Marc-Andre Fleury is the dauphin, next in the regal line of Quebec
goaltenders. If the Pittsburgh Penguins are correct in their
assessment of his potential--they traded up in June to make the
18-year-old Fleury the No. 1 pick in the draft--he will be the
foundation of their post-Mario Lemieux teams. Fleury's game is a
blend of solid technique and quick lateral movement, leavened
with poise and a smidgen of attitude. As a 15-year-old rookie
with Cape Breton of the Quebec Major Junior Hockey League
(QMJHL), Fleury became furious in one game when he was yanked
after giving up two goals. When he got to the bench he was told
to keep the team's chart of shots allowed, but instead he turned
the paper over and composed a note to his coach--"I am not a
statistician. I am a goalie"--and signed his name.

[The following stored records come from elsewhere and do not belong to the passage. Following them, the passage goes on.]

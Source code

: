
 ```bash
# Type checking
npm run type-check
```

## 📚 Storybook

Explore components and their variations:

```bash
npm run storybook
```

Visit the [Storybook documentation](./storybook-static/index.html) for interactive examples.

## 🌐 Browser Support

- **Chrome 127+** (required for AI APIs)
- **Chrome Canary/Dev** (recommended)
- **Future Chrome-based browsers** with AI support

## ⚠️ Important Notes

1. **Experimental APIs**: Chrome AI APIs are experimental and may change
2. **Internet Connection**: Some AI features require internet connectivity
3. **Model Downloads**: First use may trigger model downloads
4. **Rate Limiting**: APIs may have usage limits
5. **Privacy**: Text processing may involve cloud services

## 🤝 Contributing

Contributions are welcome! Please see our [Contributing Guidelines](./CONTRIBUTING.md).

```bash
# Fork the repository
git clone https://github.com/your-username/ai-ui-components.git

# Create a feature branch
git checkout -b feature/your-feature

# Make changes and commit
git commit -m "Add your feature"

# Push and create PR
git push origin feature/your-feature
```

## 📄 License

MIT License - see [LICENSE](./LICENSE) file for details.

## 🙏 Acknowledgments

This is an article from the Oct. 13, 2003 issue Original Layout

"He's a gamer," Phoenix Coyotes goalie coach Benoit Allaire says
of the 6'1", 172-pound Fleury, only the second netminder taken
first in the modern draft, following Rick DiPietro's selection in
2000 by the New York Islanders. "You could see in the World
Junior Championships that he loves pressure."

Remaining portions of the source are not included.